■ **What the exercise asks**:
Look for the word "smaller" in the data below, and copy every line that holds it.

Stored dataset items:
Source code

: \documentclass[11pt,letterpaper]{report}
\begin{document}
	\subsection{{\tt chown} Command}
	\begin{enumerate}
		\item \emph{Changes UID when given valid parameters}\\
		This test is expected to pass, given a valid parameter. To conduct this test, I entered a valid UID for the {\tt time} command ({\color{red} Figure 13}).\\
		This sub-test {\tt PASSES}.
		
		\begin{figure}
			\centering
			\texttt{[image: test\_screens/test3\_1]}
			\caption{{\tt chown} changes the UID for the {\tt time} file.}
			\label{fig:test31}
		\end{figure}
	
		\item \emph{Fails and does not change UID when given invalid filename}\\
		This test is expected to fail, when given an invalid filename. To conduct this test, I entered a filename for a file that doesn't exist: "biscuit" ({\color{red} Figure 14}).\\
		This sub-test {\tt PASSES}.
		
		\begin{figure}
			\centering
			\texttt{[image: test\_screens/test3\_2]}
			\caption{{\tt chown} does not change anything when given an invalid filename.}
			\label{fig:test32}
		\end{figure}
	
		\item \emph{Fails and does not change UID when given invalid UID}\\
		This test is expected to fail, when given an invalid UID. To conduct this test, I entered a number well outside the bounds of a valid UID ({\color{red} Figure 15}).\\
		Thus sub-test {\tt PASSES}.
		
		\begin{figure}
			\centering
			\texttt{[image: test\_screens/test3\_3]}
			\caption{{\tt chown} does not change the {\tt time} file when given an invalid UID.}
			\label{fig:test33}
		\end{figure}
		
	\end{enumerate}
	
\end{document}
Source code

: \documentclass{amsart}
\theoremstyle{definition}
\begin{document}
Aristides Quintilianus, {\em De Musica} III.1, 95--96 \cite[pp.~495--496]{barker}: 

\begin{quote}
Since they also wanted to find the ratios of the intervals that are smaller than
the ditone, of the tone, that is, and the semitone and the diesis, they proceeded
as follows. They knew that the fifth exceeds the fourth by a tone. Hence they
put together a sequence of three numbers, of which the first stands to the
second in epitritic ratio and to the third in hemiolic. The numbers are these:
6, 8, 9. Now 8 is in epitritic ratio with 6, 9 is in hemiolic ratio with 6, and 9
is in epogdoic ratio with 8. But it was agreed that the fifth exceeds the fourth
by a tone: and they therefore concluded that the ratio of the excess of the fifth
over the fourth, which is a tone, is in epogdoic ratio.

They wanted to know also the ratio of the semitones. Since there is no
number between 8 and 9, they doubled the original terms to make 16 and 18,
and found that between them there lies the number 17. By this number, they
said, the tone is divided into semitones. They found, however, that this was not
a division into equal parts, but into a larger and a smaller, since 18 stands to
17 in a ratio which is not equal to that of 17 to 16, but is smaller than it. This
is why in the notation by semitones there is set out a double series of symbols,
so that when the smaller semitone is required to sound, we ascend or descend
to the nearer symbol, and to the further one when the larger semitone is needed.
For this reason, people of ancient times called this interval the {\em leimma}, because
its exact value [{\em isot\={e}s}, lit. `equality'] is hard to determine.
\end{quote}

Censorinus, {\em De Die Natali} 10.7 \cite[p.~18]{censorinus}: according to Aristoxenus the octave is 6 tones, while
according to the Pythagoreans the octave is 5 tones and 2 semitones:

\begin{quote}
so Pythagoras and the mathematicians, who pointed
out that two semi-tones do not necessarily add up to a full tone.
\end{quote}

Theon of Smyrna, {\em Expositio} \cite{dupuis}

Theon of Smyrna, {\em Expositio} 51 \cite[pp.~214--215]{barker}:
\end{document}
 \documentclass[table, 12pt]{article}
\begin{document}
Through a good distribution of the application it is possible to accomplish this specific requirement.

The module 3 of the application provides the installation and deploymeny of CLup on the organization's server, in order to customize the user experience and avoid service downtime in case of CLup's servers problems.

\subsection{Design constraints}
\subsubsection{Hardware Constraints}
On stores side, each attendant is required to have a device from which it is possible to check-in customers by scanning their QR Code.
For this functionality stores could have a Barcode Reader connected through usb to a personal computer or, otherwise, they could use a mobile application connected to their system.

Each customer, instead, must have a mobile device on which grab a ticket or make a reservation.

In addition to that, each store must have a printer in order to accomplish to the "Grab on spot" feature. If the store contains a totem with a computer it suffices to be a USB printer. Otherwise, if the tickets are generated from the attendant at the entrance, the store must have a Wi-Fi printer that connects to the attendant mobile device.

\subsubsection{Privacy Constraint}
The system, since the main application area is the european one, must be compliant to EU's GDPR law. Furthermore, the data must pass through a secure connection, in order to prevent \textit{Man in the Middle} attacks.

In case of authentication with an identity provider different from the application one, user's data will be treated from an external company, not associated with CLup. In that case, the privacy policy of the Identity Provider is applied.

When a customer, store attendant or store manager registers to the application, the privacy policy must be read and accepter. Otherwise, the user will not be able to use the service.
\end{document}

■ **Worked solution**:
Since they also wanted to find the ratios of the intervals that are smaller than
a division into equal parts, but into a larger and a smaller, since 18 stands to
17 in a ratio which is not equal to that of 17 to 16, but is smaller than it. This
so that when the smaller semitone is required to sound, we ascend or descend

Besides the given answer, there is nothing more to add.